Characters speaking some form of Kinki dialect are a staple in manga and it always stroke me as odd that these characters conjugated へん/ひん and ちゃう as if they were adjectives (or as if they were ない), giving forms like へんかった or ちゃうくて. This was in spite of へん/ひん seemingly coming from ぬ and ちゃう from 違う. A quick search turned up forms like へなんだ and ちごて , which make much more sense in light of this, but I have never seen it in manga. I first thought forms with かった were "wrong", but according to https://ja.m.wikibooks.org/wiki/大阪弁/否定, forms with かった are actually used. However, it limits ちゃうかった to "若者言葉".

So how do modern speakers conjugate へん/ひん and ちゃう? Is there an age split, are both heard or only one form? Or are there even speakers who use both, with different meanings?

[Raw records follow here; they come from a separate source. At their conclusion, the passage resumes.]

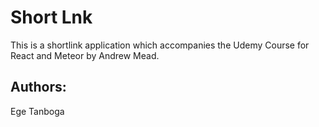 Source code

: # Short Lnk

This is a shortlink application which accompanies the Udemy Course for React and Meteor by Andrew Mead.

## Authors:

Ege Tanboga
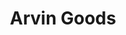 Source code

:---
title: Arvin  Goods
url: 'https://www.arvingoods.com/'
featured: true
categories:
  - f92ca585-ad4d-43bc-9430-43c2fad14aa1
tags:
  - clothing
description: >-
  Brand that makes fashionable socks through a sustainable supply chain process
  they have developed. They have removed excess water from their manufacturing
  process - leaving more water left for communities to drink!
image: null
blueprint: action

--- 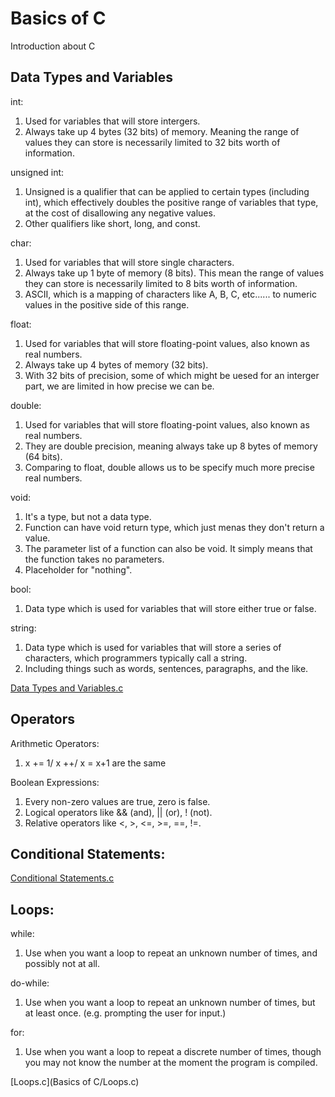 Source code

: # Basics of C 
 Introduction about C
 
## Data Types and Variables
int:
1. Used for variables that will store intergers.
2. Always take up 4 bytes (32 bits) of memory. Meaning the range of values they can store is necessarily limited to 32 bits worth of information.

unsigned int:
1. Unsigned is a qualifier that can be applied to certain types (including int), which effectively doubles the positive range of variables that type, at the cost of disallowing any negative values.
2. Other qualifiers like short, long, and const. 

char:
1. Used for variables that will store single characters.
2. Always take up 1 byte of memory (8 bits). This mean the range of values they can store is necessarily limited to 8 bits worth of information.
3. ASCII, which is a mapping of characters like A, B, C, etc...... to numeric values in the positive side of this range.

float:
1. Used for variables that will store floating-point values, also known as real numbers.
2. Always take up 4 bytes of memory (32 bits).
3. With 32 bits of precision, some of which might be uesed for an interger part, we are limited in how precise we can be.

double:
1. Used for variables that will store floating-point values, also known as real numbers.
2. They are double precision, meaning always take up 8 bytes of memory (64 bits).
3. Comparing to float, double allows us to be specify much more precise real numbers.

void:
1. It's a type, but not a data type.
2. Function can have void return type, which just menas they don't return a value.
3. The parameter list of a function can also be void. It simply means that the function takes no parameters.
4. Placeholder for "nothing".

bool:
1. Data type which is used for variables that will store either true or false.

string:
1. Data type which is used for variables that will store a series of characters, which programmers typically call a string.
2. Including things such as words, sentences, paragraphs, and the like.

[Data Types and Variables.c](https://github.com/Allen-CGL/C-notes/blob/88fff88d762b0cf21fd88e2c2d7db208da5b6aff/Basics%20of%20C/Data%20Types%20and%20Variables.c)

## Operators
Arithmetic Operators: 
1. x += 1/ x ++/ x = x+1 are the same

Boolean Expressions:
1. Every non-zero values are true, zero is false.
2. Logical operators like && (and), || (or), ! (not).
3. Relative operators like <, >, <=, >=, ==, !=.

## Conditional Statements:
[Conditional Statements.c](https://github.com/Allen-CGL/C-notes/blob/20ce608ec4ec6c3af320acd3dfeecdd41075e267/Basics%20of%20C/Conditional%20Statements.c)

## Loops:
while:
1. Use when you want a loop to repeat an unknown number of times, and possibly not at all.

do-while:
1. Use when you want a loop to repeat an unknown number of times, but at least once. (e.g. prompting the user for input.) 

for:
1. Use when you want a loop to repeat a discrete number of times, though you may not know the number at the moment the program is compiled.

[Loops.c](Basics of C/Loops.c)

  • What is "Kinki" dialect? Commented Mar 5 at 5:07

1 Answer 1


〜へんかった and 〜ちゃうかった (ending with た) are the normal forms that correspond to, respectively, 〜なかった and 〜ちがった. People in some regions might say 〜へなんだ but it's not a standard form in modern 関西弁. I would assume the speaker to be an old person in a remote area.

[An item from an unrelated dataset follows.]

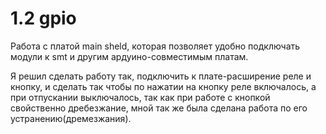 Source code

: # 1.2 gpio
Работа с платой main sheld, которая позволяет удобно подключать модули к smt и другим ардуино-совместимым платам. 

Я решил сделать работу так, подключить к плате-расширение реле и кнопку, и сделать так чтобы по нажатии на кнопку реле включалось, а при отпускании выключалось, так как при работе с кнопкой свойственно дребезжание, мной так же была сделана работа по его устранению(дремезжания).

〜へんくて and 〜ちゃうくて are recent 若者言葉, just like ちがくて in 標準語.

Connective forms are a bit complicated.

I say ちがって for ちゃう myself, but ちごて is also used. It's a reduced form of ちごうて, which sounds more こてこて.

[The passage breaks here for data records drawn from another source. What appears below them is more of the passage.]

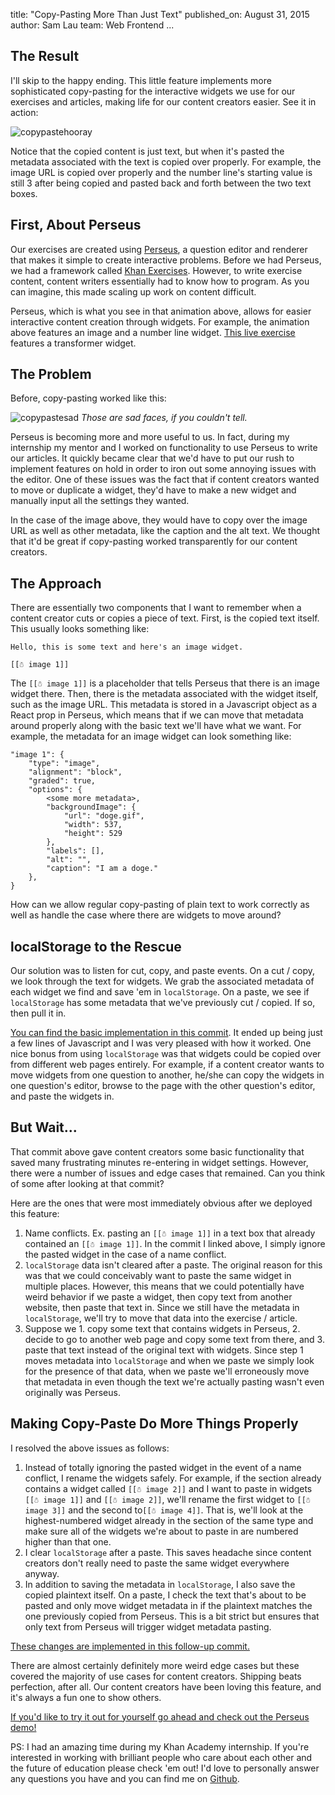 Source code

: title: "Copy-Pasting More Than Just Text"
published_on: August 31, 2015
author: Sam Lau
team: Web Frontend
...

## The Result
I'll skip to the happy ending. This little feature implements more sophisticated
copy-pasting for the interactive widgets we use for our exercises and articles,
making life for our content creators easier. See it in action:

![copypastehooray](https://samlaucodes.files.wordpress.com/2015/07/copypasta.gif?w=1000)

Notice that the copied content is just text, but when it's pasted the metadata
associated with the text is copied over properly. For example, the image URL is
copied over properly and the number line's starting value is still 3 after being
copied and pasted back and forth between the two text boxes.

## First, About Perseus
Our exercises are created using [Perseus][perseus], a question editor and
renderer that makes it simple to create interactive problems. Before we had
Perseus, we had a framework called [Khan Exercises][khan-exercises]. However,
to write exercise content, content writers essentially had to know how to
program. As you can imagine, this made scaling up work on content difficult.

Perseus, which is what you see in that animation above, allows for easier
interactive content creation through widgets. For example, the animation above
features an image and a number line widget. [This live exercise][exercise]
features a transformer widget.

[perseus]: https://github.com/Khan/perseus#perseus
[khan-exercises]: https://github.com/Khan/khan-exercises#khan-academy-exercises
[exercise]: https://www.khanacademy.org/math/geometry/transformations/hs-geo-rotations/e/defining-rotations

## The Problem
Before, copy-pasting worked like this:

![copypastesad](https://samlaucodes.files.wordpress.com/2015/07/nocopypasta.gif?w=1000)
*Those are sad faces, if you couldn't tell.*

Perseus is becoming more and more useful to us. In fact, during my internship my
mentor and I worked on functionality to use Perseus to write our articles.
It quickly became clear that we'd have to put our rush to implement features on
hold in order to iron out some annoying issues with the editor. One of
these issues was the fact that if content creators wanted to move or duplicate
a widget, they'd have to make a new widget and manually input all the
settings they wanted.

In the case of the image above, they would have to copy over the image URL as
well as other metadata, like the caption and the alt text. We thought that it'd
be great if copy-pasting worked transparently for our content creators.

## The Approach
There are essentially two components that I want to remember when a content
creator cuts or copies a piece of text. First, is the copied text itself. This
usually looks something like:

    Hello, this is some text and here's an image widget.

    [[☃ image 1]]

The `[[☃ image 1]]` is a placeholder that tells Perseus that there is an
image widget there. Then, there is the metadata associated with the widget
itself, such as the image URL. This metadata is stored in a Javascript object as
a React prop in Perseus, which means that if we can move that metadata around
properly along with the basic text we'll have what we want. For example, the
metadata for an image widget can look something like:

    "image 1": {
        "type": "image",
        "alignment": "block",
        "graded": true,
        "options": {
            <some more metadata>,
            "backgroundImage": {
                "url": "doge.gif",
                "width": 537,
                "height": 529
            },
            "labels": [],
            "alt": "",
            "caption": "I am a doge."
        },
    }

How can we allow regular copy-pasting of plain text to work correctly as well as
handle the case where there are widgets to move around?

## localStorage to the Rescue
Our solution was to listen for cut, copy, and paste events. On a cut / copy, we
look through the text for widgets. We grab the associated metadata of each
widget we find and save 'em in `localStorage`. On a paste, we see if
`localStorage` has some metadata that we've previously cut / copied. If so, then
pull it in.

[You can find the basic implementation in this commit][commit1]. It
ended up being just a few lines of Javascript and I was very pleased with how it
worked. One nice bonus from using `localStorage` was that widgets could be
copied over from different web pages entirely. For example, if a content creator
wants to move widgets from one question to another, he/she can copy the widgets
in one question's editor, browse to the page with the other question's editor,
and paste the widgets in.

[commit1]: https://github.com/Khan/perseus/commit/e693b679fd799845da47ed8d6d5b04c6e2e4a0b2

## But Wait...
That commit above gave content creators some basic functionality that saved many
frustrating minutes re-entering in widget settings. However, there were a number
of issues and edge cases that remained. Can you think of some after looking at
that commit?

Here are the ones that were most immediately obvious after we deployed this
feature:

1. Name conflicts. Ex. pasting an `[[☃ image 1]]` in a text box that already
contained an `[[☃ image 1]]`. In the commit I linked above, I simply ignore the
pasted widget in the case of a name conflict.
2. `localStorage` data isn't cleared after a paste. The original reason for this
was that we could conceivably want to paste the same widget in multiple places.
However, this means that we could potentially have weird behavior if we paste a
widget, then copy text from another website, then paste that text in. Since we
still have the metadata in `localStorage`, we'll try to move that data into the
exercise / article.
3. Suppose we 1. copy some text that contains widgets in Perseus, 2. decide
to go to another web page and copy some text from there, and 3. paste that text
instead of the original text with widgets. Since step 1 moves metadata into
`localStorage` and when we paste we simply look for the presence of that data,
when we paste we'll erroneously move that metadata in even though the text we're
actually pasting wasn't even originally was Perseus.

## Making Copy-Paste Do More Things Properly
I resolved the above issues as follows:

1. Instead of totally ignoring the pasted widget in the event of a name
conflict, I rename the widgets safely. For example, if the section already
contains a widget called `[[☃ image 2]]` and I want to paste in widgets
`[[☃ image 1]]` and `[[☃ image 2]]`, we'll rename the first widget to
`[[☃ image 3]]` and the second to`[[☃ image 4]]`. That is, we'll look at the
highest-numbered widget already in the section of the same type and make sure
all of the widgets we're about to paste in are numbered higher than that one.
2. I clear `localStorage` after a paste. This saves headache since content
creators don't really need to paste the same widget everywhere anyway.
3. In addition to saving the metadata in `localStorage`, I also save the copied
plaintext itself. On a paste, I check the text that's about to be pasted and
only move widget metadata in if the plaintext matches the one previously copied
from Perseus. This is a bit strict but ensures that only text from Perseus will
trigger widget metadata pasting.

[These changes are implemented in this follow-up commit.][commit2]

[commit2]: https://github.com/Khan/perseus/commit/4d122c7db1c8938d1e6debb48dade1cb180c1190

There are almost certainly definitely more weird edge cases but these covered
the majority of use cases for content creators. Shipping beats perfection, after
all. Our content creators have been loving this feature, and it's always a fun
one to show others.

[If you'd like to try it out for yourself go ahead and check out the Perseus
demo!](http://khan.github.io/perseus)

PS: I had an amazing time during my Khan Academy internship. If you're
interested in working with brilliant people who care about each other and the
future of education please check 'em out! I'd love to personally answer any
questions you have and you can find me on [Github](https://github.com/samlau95).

When へん is connected directly to the ない-stem of a verb, its connective form is 〜んで. For example, 食べへん (meaning 食べない) becomes 食べんで. When it is connected to a て-form, I would say 〜なくて is more common. So the connective form of 食べてへん (meaning 食べていない) is 食べてなくて.

〜へんかって doesn't particularly sound like 若者言葉 when it's part of 〜ても, though. 食べへんかっても sounds fine for 食べなくても. You can also say 食べんでも.

〜へんかって can also occur when followed by the explanatory ん. For example, you can say 食べへんかってん for 食べなかったんだ(よ).